AVAILABLE RECORDS START

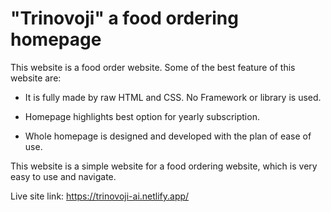 # "Trinovoji" a food ordering homepage

This website is a food order website. Some of the best feature of this website are:

- It is fully made by raw HTML and CSS. No Framework or library is used.

- Homepage highlights best option for yearly subscription.

- Whole homepage is designed and developed with the plan of ease of use.

This website is a simple website for a food ordering website, which is very easy to use and navigate.

Live site link: https://trinovoji-ai.netlify.app/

AVAILABLE RECORDS END

▶ _TASK TO COMPLETE_: Exact repetition of the material above is required, with the images removed.

▶ _EXERCISE SOLUTION_:
 # "Trinovoji" a food ordering homepage

This website is a food order website. Some of the best feature of this website are:

- It is fully made by raw HTML and CSS. No Framework or library is used.

- Homepage highlights best option for yearly subscription.

- Whole homepage is designed and developed with the plan of ease of use.

This website is a simple website for a food ordering website, which is very easy to use and navigate.

Live site link: https://trinovoji-ai.netlify.app/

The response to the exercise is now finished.